On my end, I am putting my logistical and journalistic duties aside for a couple of days, and setting up a temporary studio at the RAM, to record one-on-one interviews with our incredible, multi-hyphenate
crew. Our diversity of cultures, geographies, professional backgrounds, experiences, opinions, and philosophies make this the most interesting groups of individuals I’ve ever gone to Mars with.

A group that can both accomplish unique, ground-breaking, challenging research, but also philosophically question and defend interplanetary expansion, structures of power, and the public narratives that surround it. But even this stellar crew needs a day off. So: slow day.

Some of us head over to our last rover-based EVA to The Moon area, which provides a spectacular backdrop to our geological observation and documentary captures. The commander finds the dark gray landscape menacing and observes Pokrywka and me as we venture through the myriad of flood channels. Werner had returned from this location with plenty of surface gypsum, a soft sulfate mineral composed of calcium sulfate dihydrate, which some scientists believe to be a core indicator of historic running water on parts of Mars identified by Opportunity.

On our analog Mars, gypsum glitters at sunset, and I happened upon a little deposit at the top of the hill we climbed back on.

The return to the Hab is rough. It’s a long drive, the path is bumpy, and all our six radios fail, leaving us to communicate by sign language when we are utterly exhausted. Not fun. But this evening we get to kick back. It’s my turn cooking, and it’s do-it-yourself burrito night. We also bring out a geological map of Mars puzzle
(hard), and the Oculus Quest 2 of our partners Stardust Technologies, a Canadian startup working on improving the mental health of astronauts. Dr. Sandor and our commander explore meditation and go to bed as if they had chamomile tea. Eng. Werner explores the award-winning ISS walk and is animated. I feel dizzy after 2 minutes.

MDRS — Crew 238 — Sol 11 13 Jan 2022

The Spirulina Harvest and Alice’s (Re)Capture

I have been visiting Dr. Sandor at the GreenHab over the last few days, early in the morning. The smell of the GreenHab (and frankly, Dr. Sandor herself) reminds me of my grandmother, and the love she has for the plants in there shows through. The GreenHab is looking gorgeous after two weeks in her hands, playing them music — folk music one day, Albinioni the next, jazz the next one. As I’m there, I noticed Pokrywka’s spirulina bubbling on the shelf. We call her on the radio and ask for instructions.

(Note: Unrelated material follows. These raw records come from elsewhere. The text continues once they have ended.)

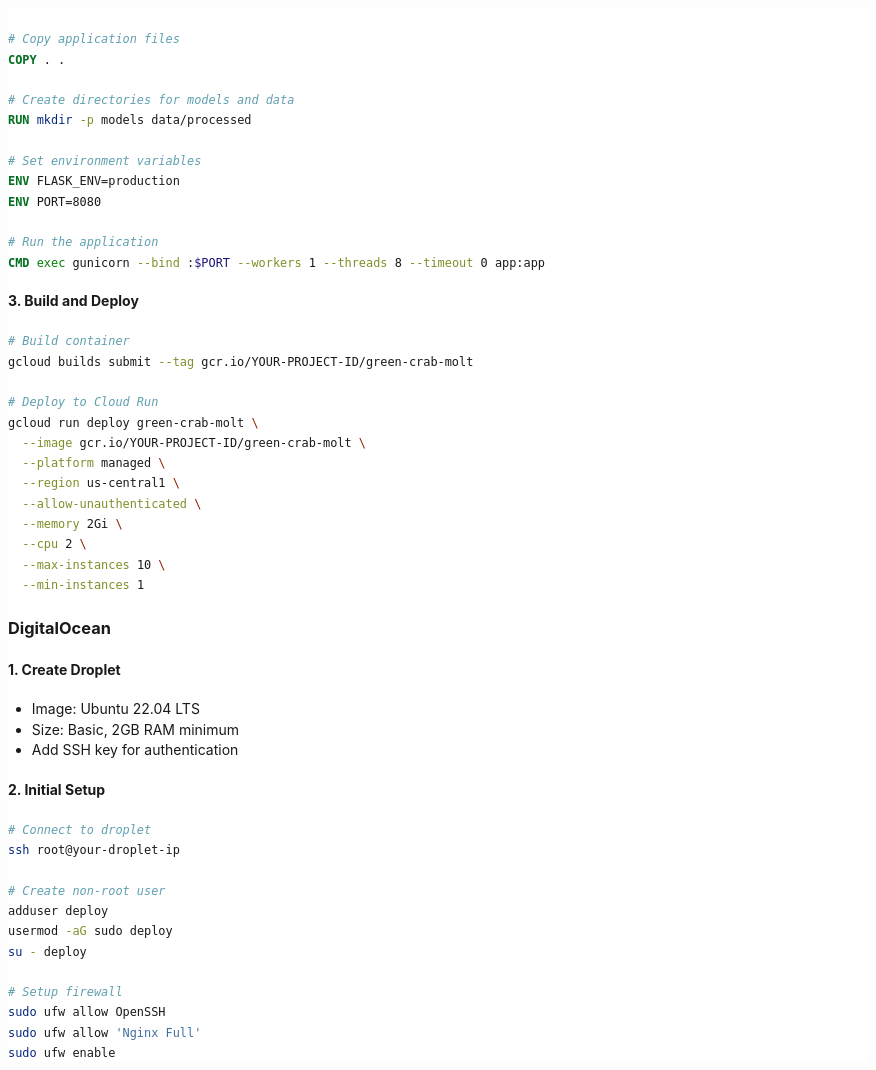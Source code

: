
 ```dockerfile

# Copy application files
COPY . .

# Create directories for models and data
RUN mkdir -p models data/processed

# Set environment variables
ENV FLASK_ENV=production
ENV PORT=8080

# Run the application
CMD exec gunicorn --bind :$PORT --workers 1 --threads 8 --timeout 0 app:app
```

#### 3. Build and Deploy
```bash
# Build container
gcloud builds submit --tag gcr.io/YOUR-PROJECT-ID/green-crab-molt

# Deploy to Cloud Run
gcloud run deploy green-crab-molt \
  --image gcr.io/YOUR-PROJECT-ID/green-crab-molt \
  --platform managed \
  --region us-central1 \
  --allow-unauthenticated \
  --memory 2Gi \
  --cpu 2 \
  --max-instances 10 \
  --min-instances 1
```

### DigitalOcean

#### 1. Create Droplet
- Image: Ubuntu 22.04 LTS
- Size: Basic, 2GB RAM minimum
- Add SSH key for authentication

#### 2. Initial Setup
```bash
# Connect to droplet
ssh root@your-droplet-ip

# Create non-root user
adduser deploy
usermod -aG sudo deploy
su - deploy

# Setup firewall
sudo ufw allow OpenSSH
sudo ufw allow 'Nginx Full'
sudo ufw enable
```
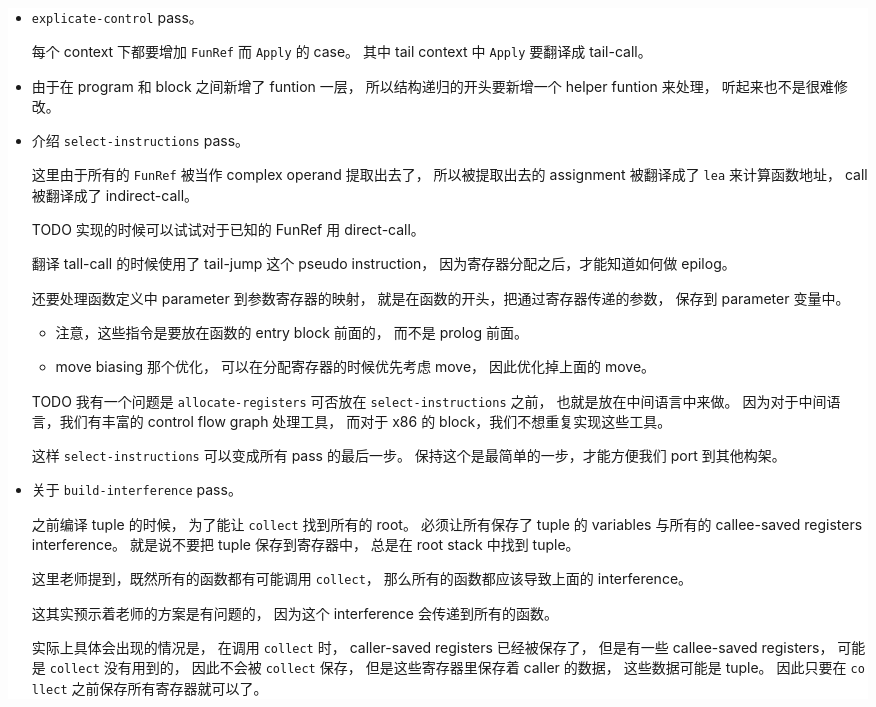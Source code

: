 - `explicate-control` pass。

  每个 context 下都要增加 `FunRef` 而 `Apply` 的 case。
  其中 tail context 中 `Apply` 要翻译成 tail-call。

- 由于在 program 和 block 之间新增了 funtion 一层，
  所以结构递归的开头要新增一个 helper funtion 来处理，
  听起来也不是很难修改。

- 介绍 `select-instructions` pass。

  这里由于所有的 `FunRef` 被当作 complex operand 提取出去了，
  所以被提取出去的 assignment 被翻译成了 `lea` 来计算函数地址，
  call 被翻译成了 indirect-call。

  TODO 实现的时候可以试试对于已知的 FunRef 用 direct-call。

  翻译 tall-call 的时候使用了 tail-jump 这个 pseudo instruction，
  因为寄存器分配之后，才能知道如何做 epilog。

  还要处理函数定义中 parameter 到参数寄存器的映射，
  就是在函数的开头，把通过寄存器传递的参数，
  保存到 parameter 变量中。

  - 注意，这些指令是要放在函数的 entry block 前面的，
    而不是 prolog 前面。

  - move biasing 那个优化，
    可以在分配寄存器的时候优先考虑 move，
    因此优化掉上面的 move。

  TODO 我有一个问题是 `allocate-registers`
  可否放在 `select-instructions` 之前，
  也就是放在中间语言中来做。
  因为对于中间语言，我们有丰富的 control flow graph 处理工具，
  而对于 x86 的 block，我们不想重复实现这些工具。

  这样 `select-instructions` 可以变成所有 pass 的最后一步。
  保持这个是最简单的一步，才能方便我们 port 到其他构架。

- 关于 `build-interference` pass。

  之前编译 tuple 的时候，
  为了能让 `collect` 找到所有的 root。
  必须让所有保存了 tuple 的 variables
  与所有的 callee-saved registers interference。
  就是说不要把 tuple 保存到寄存器中，
  总是在 root stack 中找到 tuple。

  这里老师提到，既然所有的函数都有可能调用 `collect`，
  那么所有的函数都应该导致上面的 interference。

  这其实预示着老师的方案是有问题的，
  因为这个 interference 会传递到所有的函数。

  实际上具体会出现的情况是，
  在调用 `collect` 时，
  caller-saved registers 已经被保存了，
  但是有一些 callee-saved registers，
  可能是 `collect` 没有用到的，
  因此不会被 `collect` 保存，
  但是这些寄存器里保存着 caller 的数据，
  这些数据可能是 tuple。
  因此只要在 `collect` 之前保存所有寄存器就可以了。
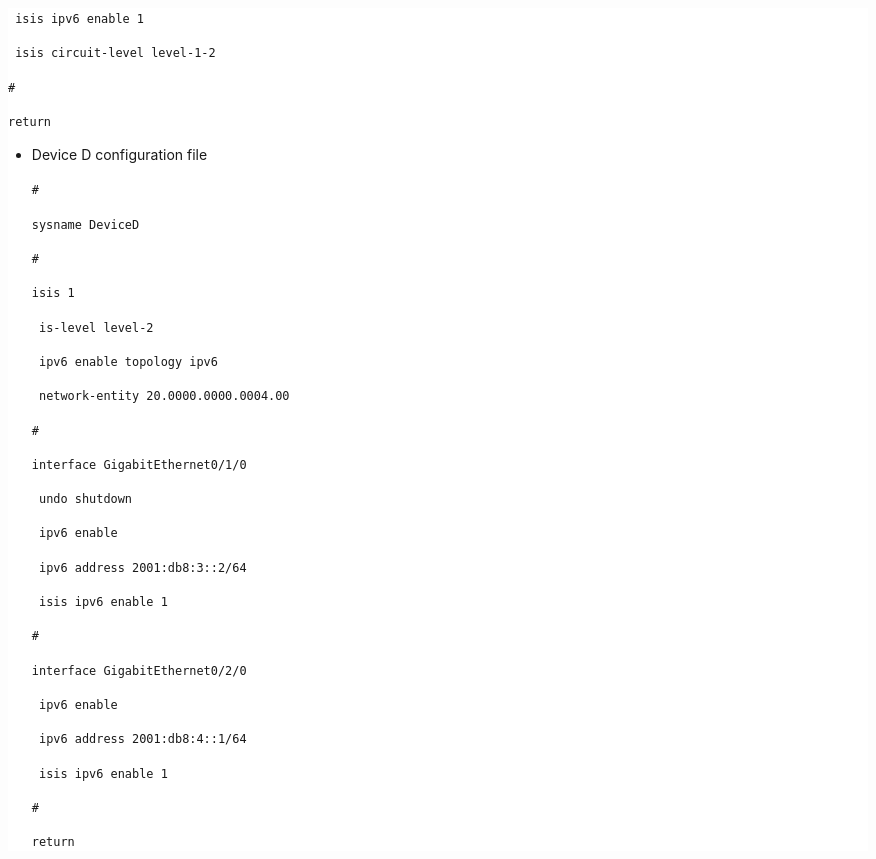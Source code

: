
   ```
   isis ipv6 enable 1
  ```
  ```
   isis circuit-level level-1-2
  ```
  ```
  #
  ```
  ```
  return
  ```
* Device D configuration file
  
  ```
  #
  ```
  ```
  sysname DeviceD
  ```
  ```
  #
  ```
  ```
  isis 1
  ```
  ```
   is-level level-2
  ```
  ```
   ipv6 enable topology ipv6
  ```
  ```
   network-entity 20.0000.0000.0004.00
  ```
  ```
  #
  ```
  ```
  interface GigabitEthernet0/1/0
  ```
  ```
   undo shutdown
  ```
  ```
   ipv6 enable
  ```
  ```
   ipv6 address 2001:db8:3::2/64
  ```
  ```
   isis ipv6 enable 1
  ```
  ```
  #
  ```
  ```
  interface GigabitEthernet0/2/0
  ```
  ```
   ipv6 enable
  ```
  ```
   ipv6 address 2001:db8:4::1/64
  ```
  ```
   isis ipv6 enable 1
  ```
  ```
  #
  ```
  ```
  return
  ```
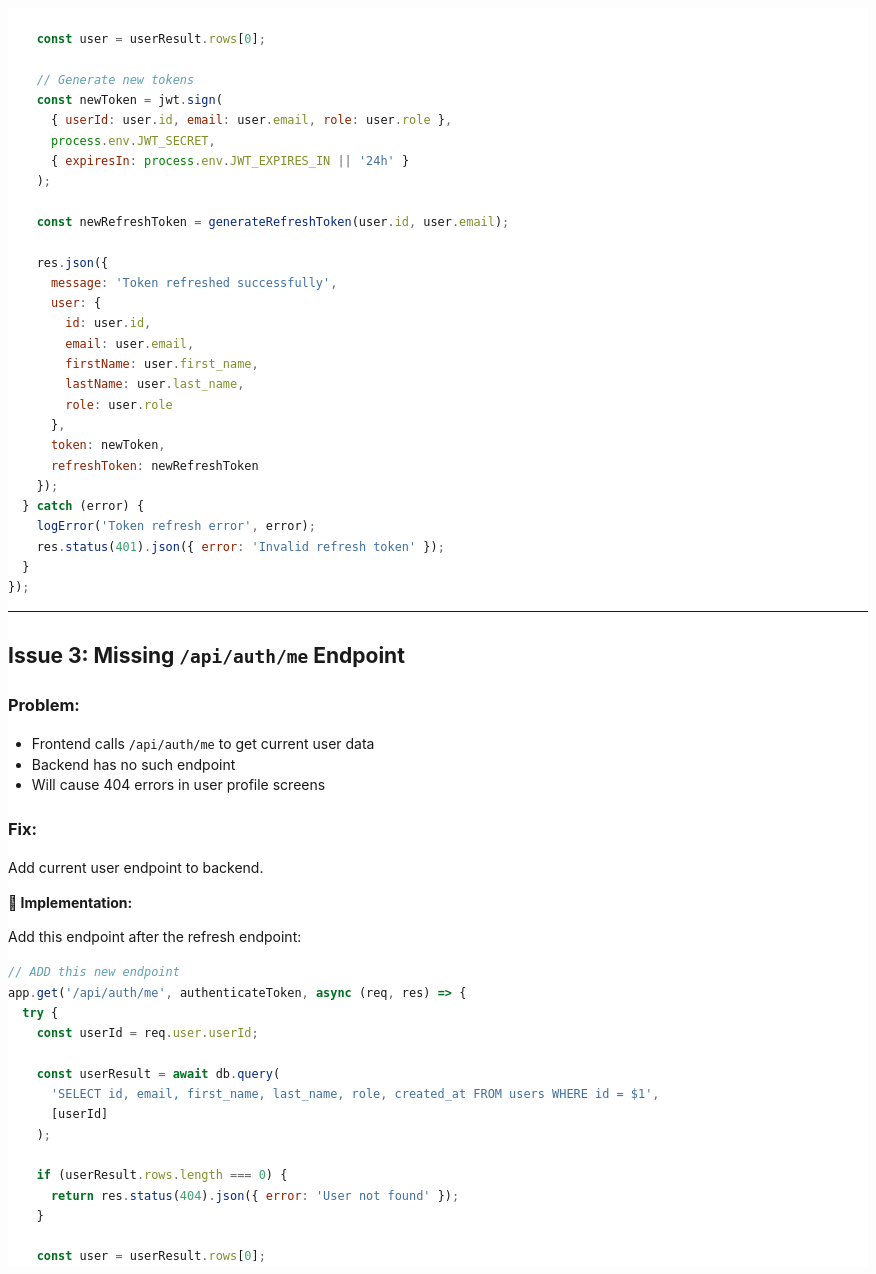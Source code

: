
 ```javascript

    const user = userResult.rows[0];

    // Generate new tokens
    const newToken = jwt.sign(
      { userId: user.id, email: user.email, role: user.role },
      process.env.JWT_SECRET,
      { expiresIn: process.env.JWT_EXPIRES_IN || '24h' }
    );

    const newRefreshToken = generateRefreshToken(user.id, user.email);

    res.json({
      message: 'Token refreshed successfully',
      user: {
        id: user.id,
        email: user.email,
        firstName: user.first_name,
        lastName: user.last_name,
        role: user.role
      },
      token: newToken,
      refreshToken: newRefreshToken
    });
  } catch (error) {
    logError('Token refresh error', error);
    res.status(401).json({ error: 'Invalid refresh token' });
  }
});
```

---

## **Issue 3: Missing `/api/auth/me` Endpoint**

### Problem:
- Frontend calls `/api/auth/me` to get current user data
- Backend has no such endpoint
- Will cause 404 errors in user profile screens

### Fix:
Add current user endpoint to backend.

**🔧 Implementation:**

Add this endpoint after the refresh endpoint:

```javascript
// ADD this new endpoint
app.get('/api/auth/me', authenticateToken, async (req, res) => {
  try {
    const userId = req.user.userId;

    const userResult = await db.query(
      'SELECT id, email, first_name, last_name, role, created_at FROM users WHERE id = $1', 
      [userId]
    );
    
    if (userResult.rows.length === 0) {
      return res.status(404).json({ error: 'User not found' });
    }

    const user = userResult.rows[0];

```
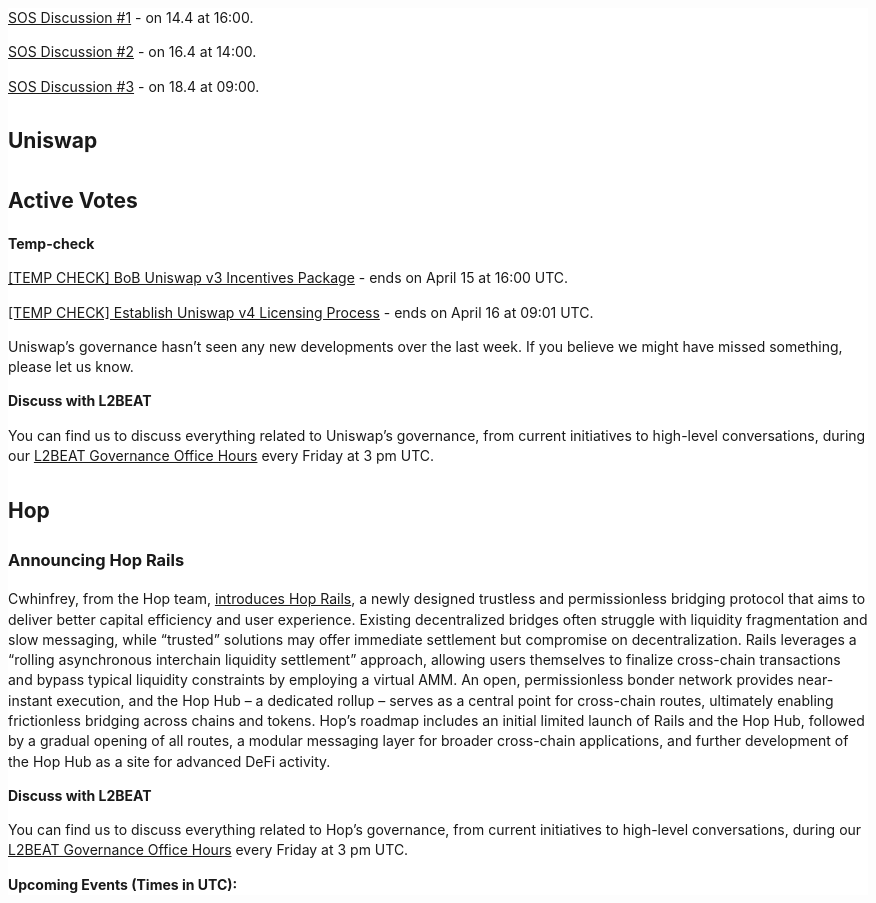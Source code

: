 [SOS Discussion #1](meet.google.com/fod-ssgf-mrc) - on 14.4 at 16:00.

[SOS Discussion #2](meet.google.com/tyb-peog-gfv) - on 16.4 at 14:00.

[SOS Discussion #3](meet.google.com/izt-hizb-pyk) - on 18.4 at 09:00.


## **Uniswap**

## **Active Votes**

**Temp-check**

[[TEMP CHECK] BoB Uniswap v3 Incentives Package](https://snapshot.box/#/s:uniswapgovernance.eth/proposal/0xad0e29aa7bc8e783c15b959b92b02b871af879b8f36372e80fc5ff5fc189ed8f) - ends on April 15 at 16:00 UTC.

[[TEMP CHECK] Establish Uniswap v4 Licensing Process](https://snapshot.box/#/s:uniswapgovernance.eth/proposal/0xfbaf8a48bc110a815e6b8cfaaf6c73451cb0c6e5e3d48e10e72893bf95911740) - ends on April 16 at 09:01 UTC.

Uniswap’s governance hasn’t seen any new developments over the last week. If you believe we might have missed something, please let us know.

**Discuss with L2BEAT**

You can find us to discuss everything related to Uniswap’s governance, from current initiatives to high-level conversations, during our [L2BEAT Governance Office Hours](http://meet.google.com/twm-jafw-esn) every Friday at 3 pm UTC.

## **Hop**

### **Announcing Hop Rails**

Cwhinfrey, from the Hop team, [introduces Hop Rails](https://forum.hop.exchange/t/announcing-hop-rails/1333?u=manugotsuka), a newly designed trustless and permissionless bridging protocol that aims to deliver better capital efficiency and user experience. Existing decentralized bridges often struggle with liquidity fragmentation and slow messaging, while “trusted” solutions may offer immediate settlement but compromise on decentralization. Rails leverages a “rolling asynchronous interchain liquidity settlement” approach, allowing users themselves to finalize cross-chain transactions and bypass typical liquidity constraints by employing a virtual AMM. An open, permissionless bonder network provides near-instant execution, and the Hop Hub – a dedicated rollup – serves as a central point for cross-chain routes, ultimately enabling frictionless bridging across chains and tokens. Hop’s roadmap includes an initial limited launch of Rails and the Hop Hub, followed by a gradual opening of all routes, a modular messaging layer for broader cross-chain applications, and further development of the Hop Hub as a site for advanced DeFi activity.

**Discuss with L2BEAT**

You can find us to discuss everything related to Hop’s governance, from current initiatives to high-level conversations, during our [L2BEAT Governance Office Hours](http://meet.google.com/twm-jafw-esn) every Friday at 3 pm UTC.

**Upcoming Events (Times in UTC):**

We hear giggling on the other side, and she says, seriously enough: “please evacuate the GreenHab immediately! It’s an invasion!” We keep our humour.

Today was a second quiet day, with half the crew staying in on R&R. I filmed the last of my three interviews in my impromptu RAM studio, and as I was wrapping my self-interview, I see the last rover EVA leave to Candor Chasma. They return with spectacular footage and photos. But while they are away, Commander Robinson informs me that we are having one more emergency drill organized by Eng. Werner. This time, a tunnel depressurization was caused by debris impacts. He expects one breach.

I see an opportunity to get him back and apply 7 impact sites with blue paper tape. When they are back, Werner and Turner are rushed to the tunnels to fix the breaches. They are spread all over, and the alerts keep coming. One is bigger than he thought and threatens the collapse of this section of the station. Werner fixes it in the nick of time and looks happy. “Cool”, he says. Werner is happy, I’m happy.

Before dinner, Pokrywka decides is time to harvest the spirulina tubes. Some are healthier than others, laying bare the different parenting methods. The commander readily wins with her spirulina called The Borg. She has been referring to herself and the spirulina as “we” for days now. A few died undignified deaths. We ate the rest.
We admit that our giving names to these test tubes and a desert mouse indicate that isolation has affected us.

Speaking of Alice: she was recaptured in the live-trap, and we will let her go on Sol 12.